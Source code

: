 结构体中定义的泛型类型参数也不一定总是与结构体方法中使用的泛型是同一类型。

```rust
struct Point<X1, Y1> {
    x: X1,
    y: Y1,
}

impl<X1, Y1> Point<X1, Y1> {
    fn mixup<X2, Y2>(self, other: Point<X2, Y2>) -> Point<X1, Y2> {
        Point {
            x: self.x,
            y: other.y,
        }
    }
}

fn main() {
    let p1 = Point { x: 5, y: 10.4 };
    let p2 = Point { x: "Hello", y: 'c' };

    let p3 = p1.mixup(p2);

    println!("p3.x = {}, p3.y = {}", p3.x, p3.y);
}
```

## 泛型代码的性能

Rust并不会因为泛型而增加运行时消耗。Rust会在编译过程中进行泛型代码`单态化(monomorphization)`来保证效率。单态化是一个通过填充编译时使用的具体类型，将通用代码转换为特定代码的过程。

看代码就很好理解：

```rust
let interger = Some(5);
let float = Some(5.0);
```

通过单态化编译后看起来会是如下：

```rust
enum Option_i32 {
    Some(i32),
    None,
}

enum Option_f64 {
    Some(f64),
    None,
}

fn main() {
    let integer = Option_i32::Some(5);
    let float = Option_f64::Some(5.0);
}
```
------------------------------
Requirement - Output all the lines above. Keep each one exact.

Solution for this task -
Source code

: 结构体中定义的泛型类型参数也不一定总是与结构体方法中使用的泛型是同一类型。

```rust
struct Point<X1, Y1> {
    x: X1,
    y: Y1,
}

impl<X1, Y1> Point<X1, Y1> {
    fn mixup<X2, Y2>(self, other: Point<X2, Y2>) -> Point<X1, Y2> {
        Point {
            x: self.x,
            y: other.y,
        }
    }
}

fn main() {
    let p1 = Point { x: 5, y: 10.4 };
    let p2 = Point { x: "Hello", y: 'c' };

    let p3 = p1.mixup(p2);

    println!("p3.x = {}, p3.y = {}", p3.x, p3.y);
}
```

## 泛型代码的性能

Rust并不会因为泛型而增加运行时消耗。Rust会在编译过程中进行泛型代码`单态化(monomorphization)`来保证效率。单态化是一个通过填充编译时使用的具体类型，将通用代码转换为特定代码的过程。

看代码就很好理解：

```rust
let interger = Some(5);
let float = Some(5.0);
```

通过单态化编译后看起来会是如下：

```rust
enum Option_i32 {
    Some(i32),
    None,
}

enum Option_f64 {
    Some(f64),
    None,
}

fn main() {
    let integer = Option_i32::Some(5);
    let float = Option_f64::Some(5.0);
}
```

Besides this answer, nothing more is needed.